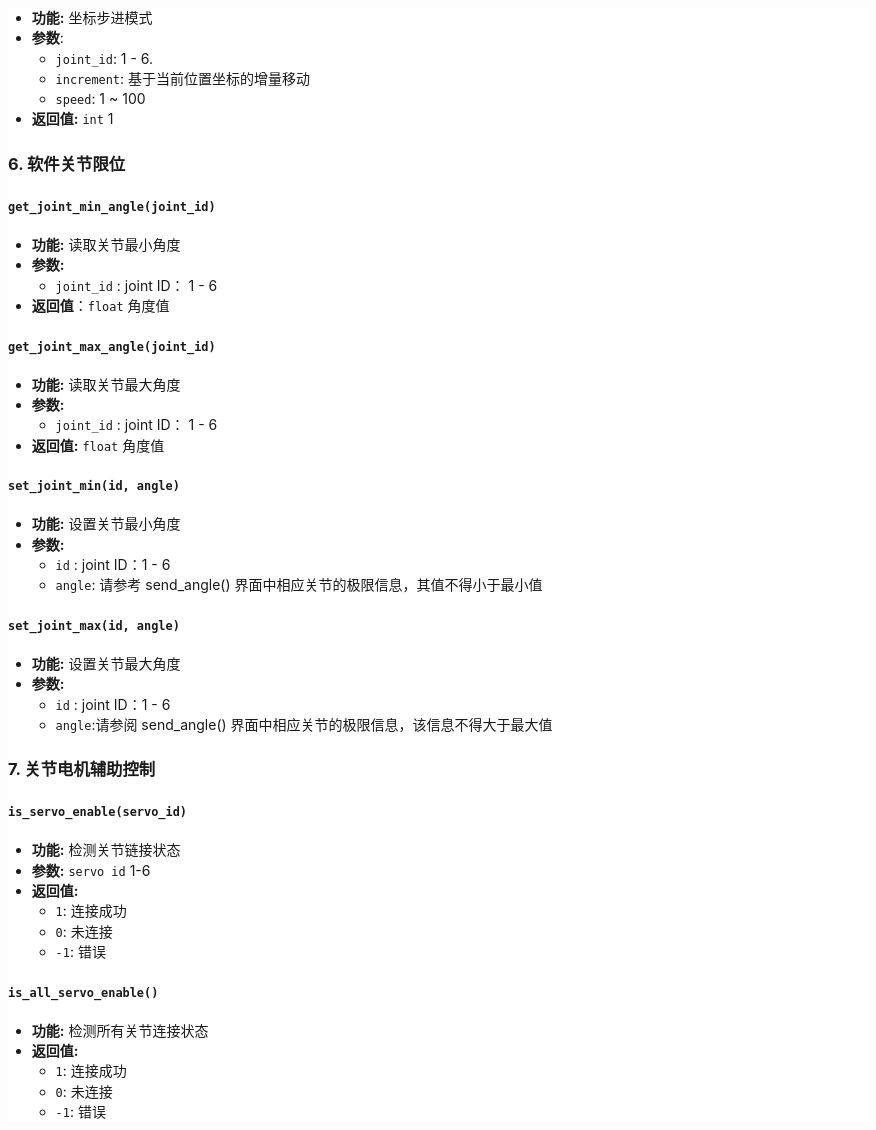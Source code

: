 - **功能:** 坐标步进模式
- **参数**:
  - `joint_id`:  1 - 6.
  - `increment`: 基于当前位置坐标的增量移动
  - `speed`: 1 ~ 100
- **返回值:** `int` 1

### 6. 软件关节限位

#### `get_joint_min_angle(joint_id)`

- **功能:** 读取关节最小角度
- **参数:**
  - `joint_id` : joint ID： 1 - 6
- **返回值**：`float` 角度值

#### `get_joint_max_angle(joint_id)`

- **功能:** 读取关节最大角度
- **参数:**
  - `joint_id` :  joint ID： 1 - 6
- **返回值:** `float` 角度值

#### `set_joint_min(id, angle)`

- **功能:** 设置关节最小角度
- **参数:**
  - `id` :  joint ID：1 - 6
  - `angle`: 请参考 send_angle() 界面中相应关节的极限信息，其值不得小于最小值

#### `set_joint_max(id, angle)`

- **功能:** 设置关节最大角度
- **参数:**
  - `id` : joint ID：1 - 6
  - `angle`:请参阅 send_angle() 界面中相应关节的极限信息，该信息不得大于最大值

### 7. 关节电机辅助控制

#### `is_servo_enable(servo_id)`

- **功能:** 检测关节链接状态
- **参数:** `servo id` 1-6
- **返回值:**
  - `1`: 连接成功
  - `0`: 未连接
  - `-1`: 错误

#### `is_all_servo_enable()`

- **功能:** 检测所有关节连接状态
- **返回值:**
  - `1`: 连接成功
  - `0`: 未连接
  - `-1`: 错误
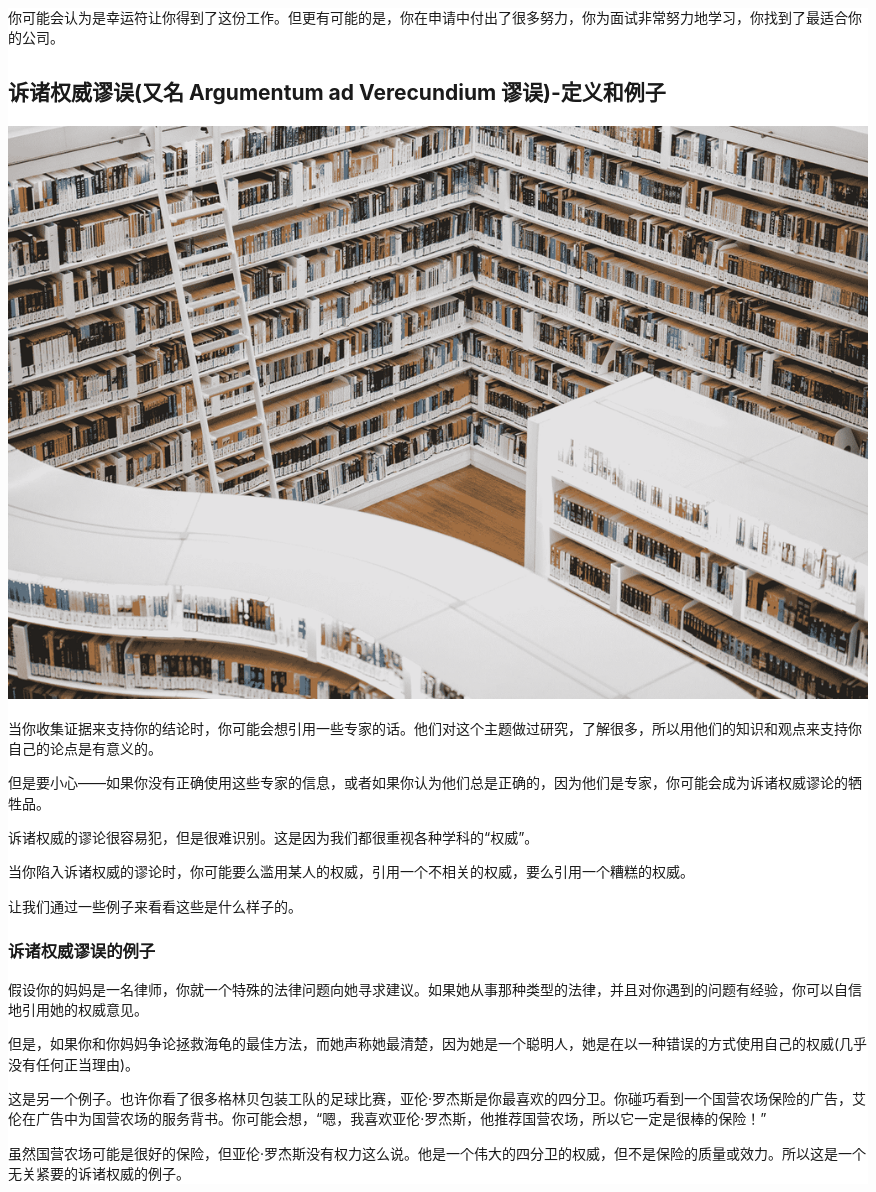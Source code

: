 你可能会认为是幸运符让你得到了这份工作。但更有可能的是，你在申请中付出了很多努力，你为面试非常努力地学习，你找到了最适合你的公司。

## 诉诸权威谬误(又名 Argumentum ad Verecundium 谬误)-定义和例子

![appeal-to-authority](img/4a963edf5e4b98fa4c9eeb9366b8c230.png)

当你收集证据来支持你的结论时，你可能会想引用一些专家的话。他们对这个主题做过研究，了解很多，所以用他们的知识和观点来支持你自己的论点是有意义的。

但是要小心——如果你没有正确使用这些专家的信息，或者如果你认为他们总是正确的，因为他们是专家，你可能会成为诉诸权威谬论的牺牲品。

诉诸权威的谬论很容易犯，但是很难识别。这是因为我们都很重视各种学科的“权威”。

当你陷入诉诸权威的谬论时，你可能要么滥用某人的权威，引用一个不相关的权威，要么引用一个糟糕的权威。

让我们通过一些例子来看看这些是什么样子的。

### 诉诸权威谬误的例子

假设你的妈妈是一名律师，你就一个特殊的法律问题向她寻求建议。如果她从事那种类型的法律，并且对你遇到的问题有经验，你可以自信地引用她的权威意见。

但是，如果你和你妈妈争论拯救海龟的最佳方法，而她声称她最清楚，因为她是一个聪明人，她是在以一种错误的方式使用自己的权威(几乎没有任何正当理由)。

这是另一个例子。也许你看了很多格林贝包装工队的足球比赛，亚伦·罗杰斯是你最喜欢的四分卫。你碰巧看到一个国营农场保险的广告，艾伦在广告中为国营农场的服务背书。你可能会想，“嗯，我喜欢亚伦·罗杰斯，他推荐国营农场，所以它一定是很棒的保险！”

虽然国营农场可能是很好的保险，但亚伦·罗杰斯没有权力这么说。他是一个伟大的四分卫的权威，但不是保险的质量或效力。所以这是一个无关紧要的诉诸权威的例子。
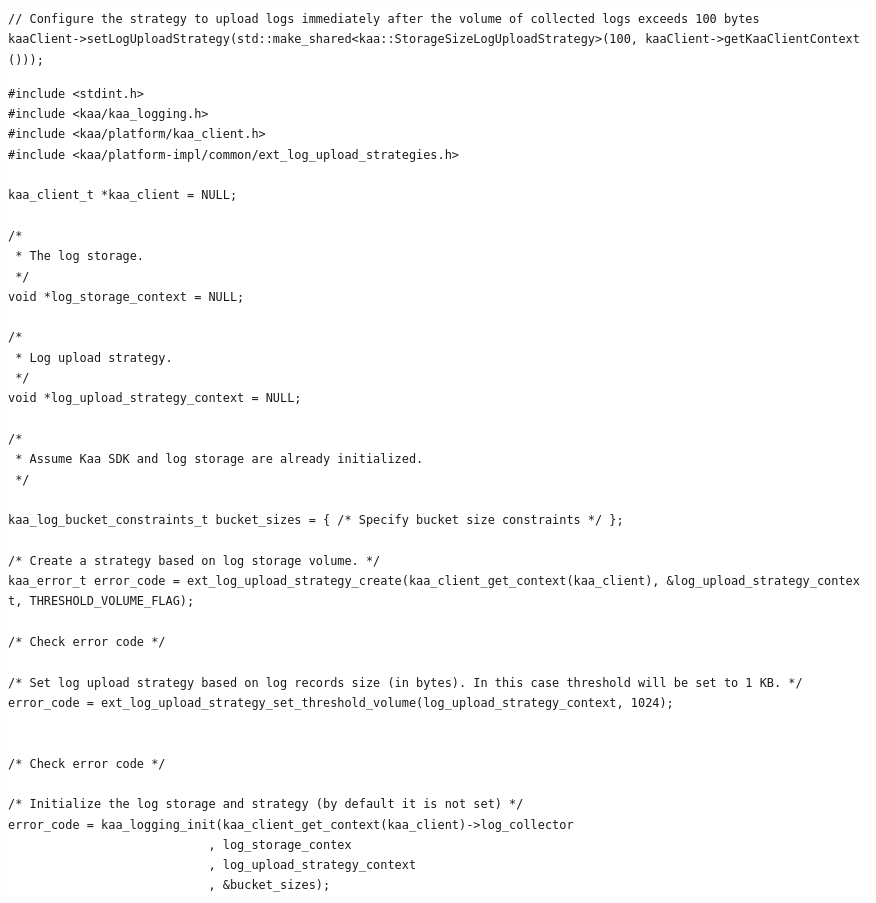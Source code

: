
 ```
// Configure the strategy to upload logs immediately after the volume of collected logs exceeds 100 bytes
kaaClient->setLogUploadStrategy(std::make_shared<kaa::StorageSizeLogUploadStrategy>(100, kaaClient->getKaaClientContext()));
```

</div>
<div id="C5" class="tab-pane fade" markdown="1" >

```
#include <stdint.h>
#include <kaa/kaa_logging.h>
#include <kaa/platform/kaa_client.h>
#include <kaa/platform-impl/common/ext_log_upload_strategies.h>
 
kaa_client_t *kaa_client = NULL;
 
/*
 * The log storage.
 */
void *log_storage_context = NULL;
 
/*
 * Log upload strategy.
 */
void *log_upload_strategy_context = NULL;
 
/*
 * Assume Kaa SDK and log storage are already initialized.
 */
 
kaa_log_bucket_constraints_t bucket_sizes = { /* Specify bucket size constraints */ };
 
/* Create a strategy based on log storage volume. */
kaa_error_t error_code = ext_log_upload_strategy_create(kaa_client_get_context(kaa_client), &log_upload_strategy_context, THRESHOLD_VOLUME_FLAG);
 
/* Check error code */
 
/* Set log upload strategy based on log records size (in bytes). In this case threshold will be set to 1 KB. */
error_code = ext_log_upload_strategy_set_threshold_volume(log_upload_strategy_context, 1024);
 
 
/* Check error code */
 
/* Initialize the log storage and strategy (by default it is not set) */
error_code = kaa_logging_init(kaa_client_get_context(kaa_client)->log_collector
                            , log_storage_contex
                            , log_upload_strategy_context
                            , &bucket_sizes);
```
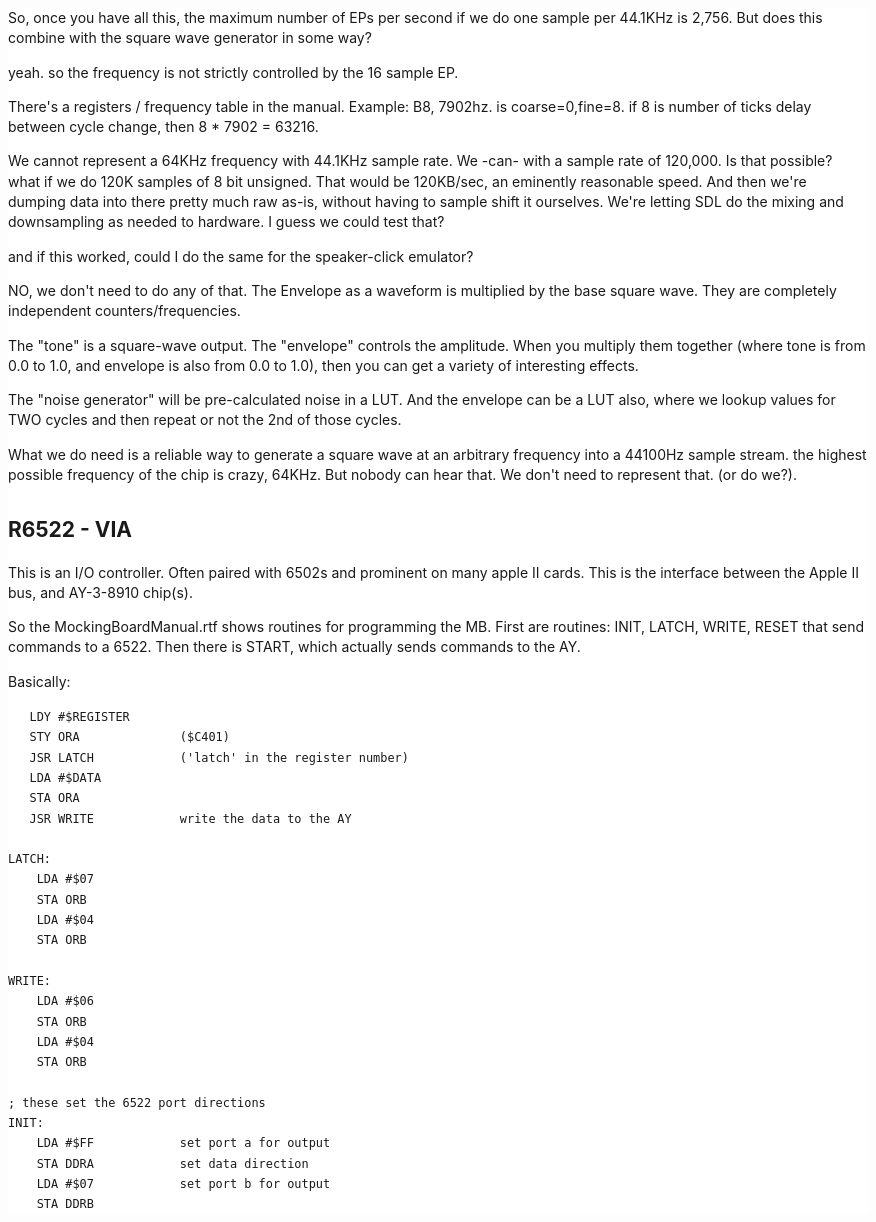 So, once you have all this, the maximum number of EPs per second if we do one sample per 44.1KHz is 2,756. But does this combine with the square wave generator in some way?

yeah. so the frequency is not strictly controlled by the 16 sample EP. 

There's a registers / frequency table in the manual. Example: B8, 7902hz. is coarse=0,fine=8. if 8 is number of ticks delay between cycle change, then 8 * 7902 = 63216.

We cannot represent a 64KHz frequency with 44.1KHz sample rate. We -can- with a sample rate of 120,000. Is that possible? what if we do 120K samples of 8 bit unsigned. That would be 120KB/sec, an eminently reasonable speed. And then we're dumping data into there pretty much raw as-is, without having to sample shift it ourselves. We're letting SDL do the mixing and downsampling as needed to hardware. I guess we could test that?

and if this worked, could I do the same for the speaker-click emulator?

NO, we don't need to do any of that. The Envelope as a waveform is multiplied by the base square wave. They are completely independent counters/frequencies.

The "tone" is a square-wave output. The "envelope" controls the amplitude. When you multiply them together (where tone is from 0.0 to 1.0, and envelope is also from 0.0 to 1.0), then you can get a variety of interesting effects.

The "noise generator" will be pre-calculated noise in a LUT. And the envelope can be a LUT also, where we lookup values for TWO cycles and then repeat or not the 2nd of those cycles.

What we do need is a reliable way to generate a square wave at an arbitrary frequency into a 44100Hz sample stream. the highest possible frequency of the chip is crazy, 64KHz. But nobody can hear that. We don't need to represent that. (or do we?).


## R6522 - VIA

This is an I/O controller. Often paired with 6502s and prominent on many apple II cards. This is the interface between the Apple II bus, and AY-3-8910 chip(s).

So the MockingBoardManual.rtf shows routines for programming the MB. First are routines:
INIT, LATCH, WRITE, RESET that send commands to a 6522. Then there is START, which actually sends commands to the AY.

Basically: 
```
   LDY #$REGISTER
   STY ORA              ($C401)
   JSR LATCH            ('latch' in the register number)
   LDA #$DATA
   STA ORA
   JSR WRITE            write the data to the AY

LATCH:
    LDA #$07
    STA ORB
    LDA #$04
    STA ORB

WRITE:
    LDA #$06
    STA ORB
    LDA #$04
    STA ORB

; these set the 6522 port directions
INIT:
    LDA #$FF            set port a for output
    STA DDRA            set data direction
    LDA #$07            set port b for output
    STA DDRB            
```
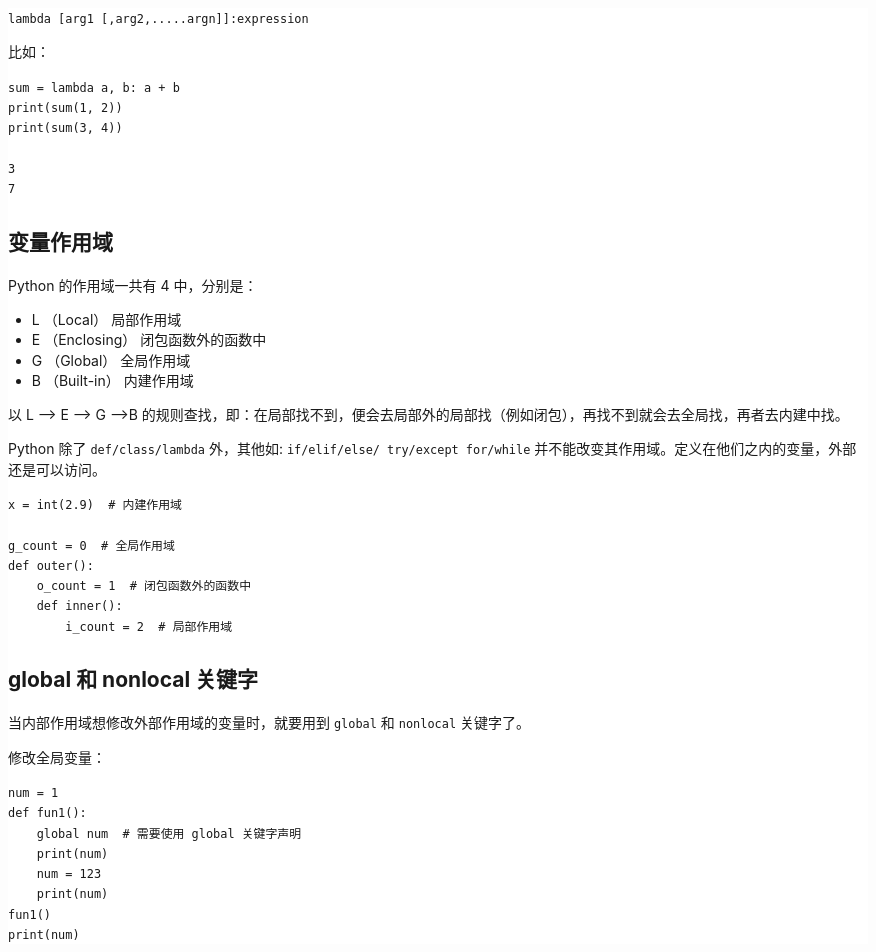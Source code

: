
 ```
lambda [arg1 [,arg2,.....argn]]:expression
```

比如：

```
sum = lambda a, b: a + b
print(sum(1, 2))
print(sum(3, 4))

3
7
```

## 变量作用域

Python 的作用域一共有 4 中，分别是：

- L （Local） 局部作用域
- E （Enclosing） 闭包函数外的函数中
- G （Global） 全局作用域
- B （Built-in） 内建作用域

以 L --> E --> G -->B 的规则查找，即：在局部找不到，便会去局部外的局部找（例如闭包），再找不到就会去全局找，再者去内建中找。

Python 除了 `def/class/lambda` 外，其他如: `if/elif/else/ try/except for/while` 并不能改变其作用域。定义在他们之内的变量，外部还是可以访问。

```
x = int(2.9)  # 内建作用域
 
g_count = 0  # 全局作用域
def outer():
    o_count = 1  # 闭包函数外的函数中
    def inner():
        i_count = 2  # 局部作用域
```

## global 和 nonlocal 关键字

当内部作用域想修改外部作用域的变量时，就要用到 `global` 和 `nonlocal` 关键字了。

修改全局变量：

```
num = 1
def fun1():
    global num  # 需要使用 global 关键字声明
    print(num) 
    num = 123
    print(num)
fun1()
print(num)
```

Requirement
Reproduce each line of the records in which the string "where" appears.

Task response
The "tone" is a square-wave output. The "envelope" controls the amplitude. When you multiply them together (where tone is from 0.0 to 1.0, and envelope is also from 0.0 to 1.0), then you can get a variety of interesting effects.
The "noise generator" will be pre-calculated noise in a LUT. And the envelope can be a LUT also, where we lookup values for TWO cycles and then repeat or not the 2nd of those cycles.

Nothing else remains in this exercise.